====== RECORD EXTRACTS ======

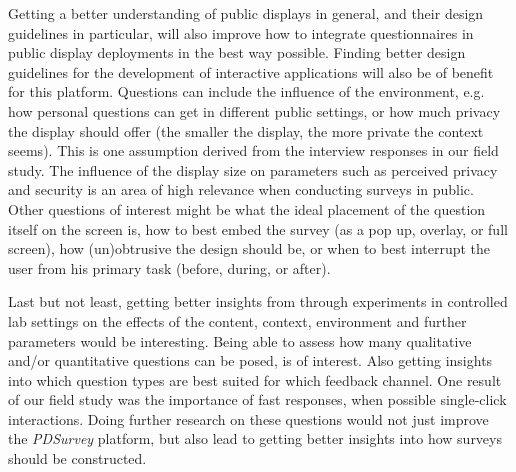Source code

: Getting a better understanding of public displays in general, and their design guidelines in particular, will also improve how to integrate questionnaires in public display deployments in the best way possible. Finding better design guidelines for the development of interactive applications will also be of benefit for this platform. Questions can include the influence of the environment, e.g. how personal questions can get in different public settings, or how much privacy the display should offer (the smaller the display, the more private the context seems). This is one assumption derived from the interview responses in our field study. The influence of the display size on parameters such as perceived privacy and security is an area of high relevance when conducting surveys in public.
Other questions of interest might be what the ideal placement of the question itself on the screen is, how to best embed the survey (as a pop up, overlay, or full screen), how (un)obtrusive the design should be, or when to best interrupt the user from his primary task (before, during, or after).


Last but not least, getting better insights from through experiments in controlled lab settings on the effects of the content, context, environment and further parameters would be interesting. Being able to assess how many qualitative and/or quantitative questions can be posed, is of interest. Also getting insights into which question types are best suited for which feedback channel. One result of our field study was the importance of fast responses, when possible single-click interactions.
Doing further research on these questions would not just improve the \textit{PDSurvey} platform, but also lead to getting better insights into how surveys should be constructed.



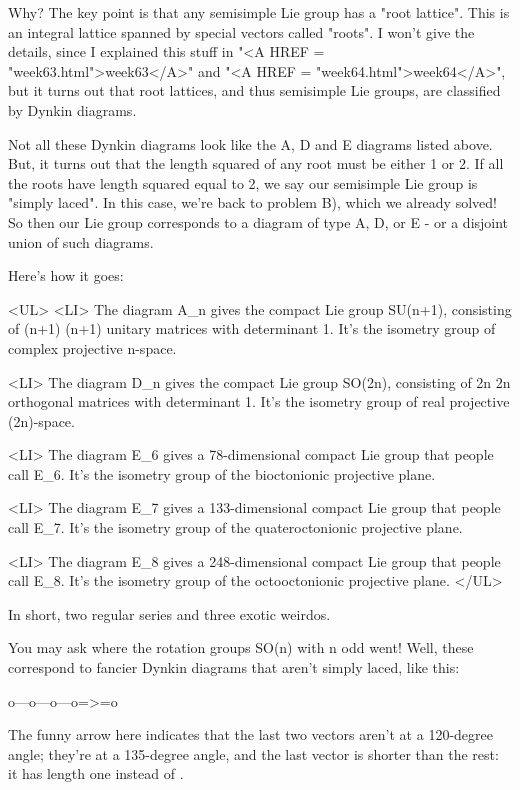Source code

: Why?  The key point is that any semisimple Lie group 
has a "root lattice".  
This is an integral lattice spanned by special vectors 
called "roots".  
I won't give the details, since I explained this 
stuff in "<A HREF = "week63.html">week63</A>" 
and "<A HREF = "week64.html">week64</A>", but it turns out 
that root lattices, and thus semisimple 
Lie groups, are classified by Dynkin diagrams.  

Not all these Dynkin diagrams look like the A, D and E diagrams listed
above.  But, it turns out that the length squared of any root must be 
either 1 or 2.  If all the roots have length squared equal to 2, we
say our semisimple Lie group is "simply laced".  In this case, we're
back to problem B), which we already solved!  So then our Lie group 
corresponds to a diagram of type A, D, or E - or a disjoint union of 
such diagrams.

Here's how it goes:

<UL>
<LI>
 The diagram A_{n} gives the compact Lie group SU(n+1), 
  consisting of (n+1) \times  (n+1) unitary matrices with determinant 1.  
  It's the isometry group of complex projective n-space.

<LI>
 The diagram D_{n} gives the compact Lie group SO(2n), 
  consisting of 2n \times  2n orthogonal matrices with determinant 1.
  It's the isometry group of real projective (2n)-space.

<LI>
 The diagram E_{6} gives a 78-dimensional compact Lie group
  that people call E_{6}.  It's the isometry group of the bioctonionic
  projective plane.

<LI>
 The diagram E_{7} gives a 133-dimensional compact Lie group
  that people call E_{7}.  It's the isometry group of the quateroctonionic
  projective plane.

<LI>
 The diagram E_{8} gives a 248-dimensional compact Lie group
  that people call E_{8}.  It's the isometry group of the octooctonionic 
  projective plane.
</UL>

In short, two regular series and three exotic weirdos.  

You may ask where the rotation groups SO(n) with n odd went!  
Well, these correspond to fancier Dynkin diagrams that aren't
simply laced, like this:

 o---o---o---o=>=o

The funny arrow here indicates that the last two vectors aren't 
at a 120-degree angle; they're at a 135-degree angle, and the last
vector is shorter than the rest: it has length one instead of .

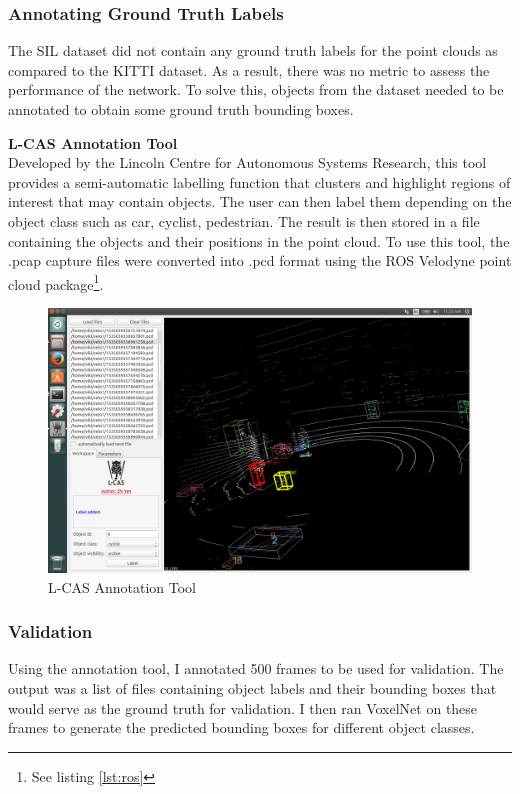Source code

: \subsubsection*{Annotating Ground Truth Labels}
The SIL dataset did not contain any ground truth labels for the point clouds as compared to the KITTI dataset. As a result, there was no metric to assess the performance of the network. To solve this, objects from the dataset needed to be annotated to obtain some ground truth bounding boxes. 

\noindent
\textbf{L-CAS Annotation Tool} \\ 
Developed by the Lincoln Centre for Autonomous Systems Research, this tool provides a semi-automatic labelling function that clusters and highlight regions of interest that may contain objects\cite{yz17iros}. The user can then label them depending on the object class such as car, cyclist, pedestrian. The result is then stored in a file containing the objects and their positions in the point cloud. 
To use this tool, the .pcap capture files were converted into .pcd format using the 
ROS Velodyne point cloud package\footnote{See listing \ref{lst:ros}}. 

\begin{figure}[h]
	
	\includegraphics[width=\linewidth]{images/annot.png}
	\caption{L-CAS Annotation Tool}
	\label{fig:annot}
\end{figure}

\subsubsection{Validation}
Using the annotation tool, I annotated 500 frames to be used for validation. The output was a list of files containing object labels and their bounding boxes that would serve as the ground truth for validation. 
I then  ran VoxelNet on these frames to generate the predicted bounding boxes for different object classes.  



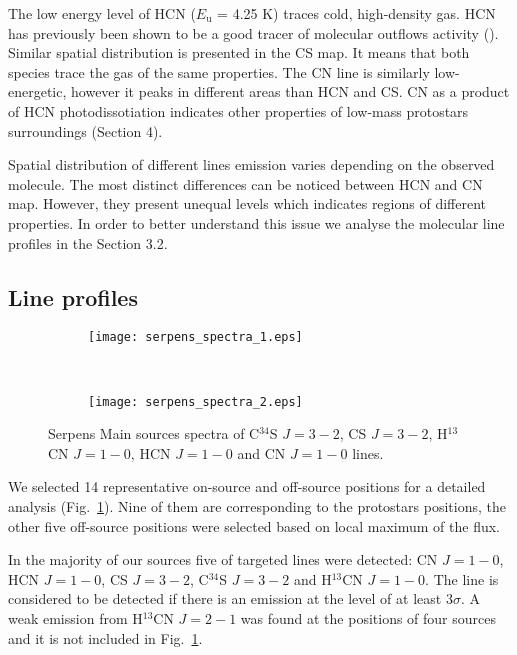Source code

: \documentclass{aa}
\begin{document}
The low energy level of HCN ($E_\mathrm{u}$ = 4.25 K) traces cold, high-density gas. HCN has previously been shown to be a good tracer of molecular outflows activity (\citealt{Wal14}). Similar spatial distribution is presented in the CS map. It means that both species trace the gas of the same properties. The CN line is similarly low-energetic, however it peaks in different areas than HCN and CS. CN as a product of HCN photodissotiation indicates other properties of low-mass protostars surroundings (Section 4).

Spatial distribution of different lines emission varies depending on the observed molecule. The most distinct differences can be noticed between HCN and CN map. However, they present unequal levels which indicates regions of different properties. In order to better understand this issue we analyse the molecular line profiles in the Section 3.2. 



\subsection{Line profiles}

\begin{figure*}

 \begin{subfigure}{.5\textwidth}
  \label{Spectra_1}
	
  \texttt{[image: serpens\_spectra\_1.eps]}
 \end{subfigure}
  \\
 \begin{subfigure}{.5\textwidth}
  \label{Spectra_2}
  \texttt{[image: serpens\_spectra\_2.eps]}
 \end{subfigure}
\caption{Serpens Main sources spectra of C$^{34}$S $J=3-2$, CS $J=3-2$, H$^{13}$CN $J=1-0$, HCN $J=1-0$ and CN $J=1-0$ lines.}
\label{spectra}
\end{figure*}

We selected 14 representative on-source and off-source positions for a detailed analysis (Fig.~\ref{Spectra_1}). Nine of them are corresponding to the protostars positions, the other five off-source positions were selected based on local maximum of the flux.   

In the majority of our sources five of targeted lines were detected: CN $J=1-0$, HCN $J=1-0$, CS $J=3-2$, C$^{34}$S $J=3-2$ and H$^{13}$CN $J=1-0$. The line is considered to be detected if there is an emission at the level of at least 3$\sigma$. A weak emission from H$^{13}$CN $J=2-1$ was found at the positions of four sources and it is not included in Fig.~\ref{Spectra_1}. 
\end{document}
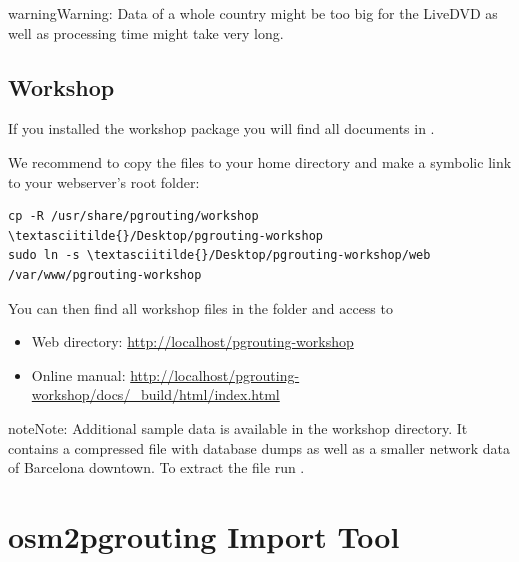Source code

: \documentclass[a4paper,10pt,english]{manual}
\begin{document}
\begin{notice}{warning}{Warning:}
Data of a whole country might be too big for the LiveDVD as well as processing time might take very long.
\end{notice}


\section{Workshop}

If you installed the workshop package you will find all documents in .

We recommend to copy the files to your home directory and make a symbolic link to your webserver's root folder:

\begin{Verbatim}[commandchars=\\\{\}]
cp -R /usr/share/pgrouting/workshop \textasciitilde{}/Desktop/pgrouting-workshop
sudo ln -s \textasciitilde{}/Desktop/pgrouting-workshop/web /var/www/pgrouting-workshop
\end{Verbatim}

You can then find all workshop files in the  folder and access to
\begin{itemize}
\item {} 
Web directory: \href{http://localhost/pgrouting-workshop}{http://localhost/pgrouting-workshop}

\item {} 
Online manual: \href{http://localhost/pgrouting-workshop/docs/\_build/html/index.html}{http://localhost/pgrouting-workshop/docs/\_build/html/index.html}

\end{itemize}

\begin{notice}{note}{Note:}
Additional sample data is available in the workshop  directory. It contains a compressed file with database dumps as well as a smaller network data of Barcelona downtown. To extract the file run .
\end{notice}

\resetcurrentobjects
\hypertarget{--doc-chapters/osm2pgrouting}{}

\chapter{osm2pgrouting Import Tool}
\end{document}
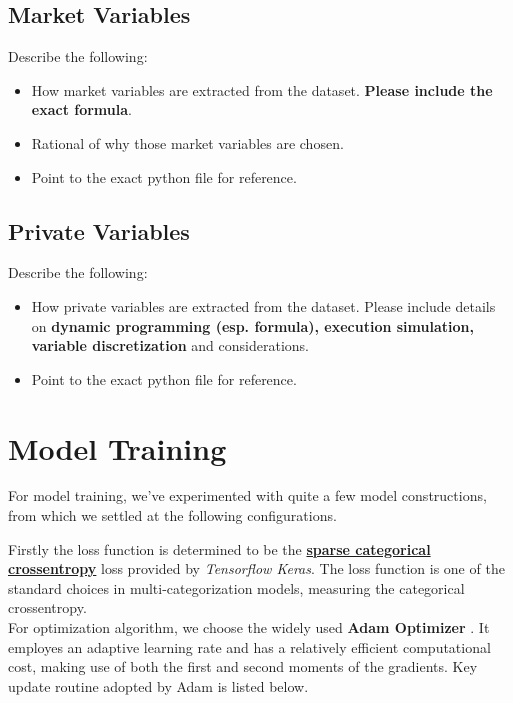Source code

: \documentclass[12pt]{extarticle}
\begin{document}
\subsection{Market Variables} \label{market-variables}

Describe the following:
\begin{itemize}
  \item How market variables are extracted from the dataset. \textbf{Please include the exact formula}.
  \item Rational of why those market variables are chosen.
  \item Point to the exact python file for reference.
\end{itemize}

\subsection{Private Variables} \label{private-variables}

Describe the following:
\begin{itemize}
  \item How private variables are extracted from the dataset. Please include details on
  \textbf{dynamic programming (esp. formula), execution simulation, variable discretization} and considerations.
  \item Point to the exact python file for reference.
\end{itemize}

\section{Model Training}
For model training, we've experimented with quite a few model constructions, from which
we settled at the following configurations.

Firstly the loss function is determined to be the
\href{https://github.com/tensorflow/tensorflow/blob/r1.13/tensorflow/python/keras/backend.py}{\textbf{sparse categorical crossentropy}}
loss provided by \textit{Tensorflow Keras}. The loss function is one of the standard
choices in multi-categorization models, measuring the categorical crossentropy. \\


\noindent For optimization algorithm, we choose the widely used \textbf{Adam Optimizer} \cite{adam}.
It employes an adaptive learning rate and has a relatively efficient computational cost,
making use of both the first and second moments of the gradients. Key update routine
adopted by Adam is listed below.
\end{document}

======

- **WHAT IS BEING ASKED**
Make an exact copy of each line, beginning at the one containing "loss provided by" and ending with the last line of the data, and of no other line.

- **RESULT OF THIS TASK**
loss provided by \textit{Tensorflow Keras}. The loss function is one of the standard
choices in multi-categorization models, measuring the categorical crossentropy. \\


\noindent For optimization algorithm, we choose the widely used \textbf{Adam Optimizer} \cite{adam}.
It employes an adaptive learning rate and has a relatively efficient computational cost,
making use of both the first and second moments of the gradients. Key update routine
adopted by Adam is listed below.
\end{document}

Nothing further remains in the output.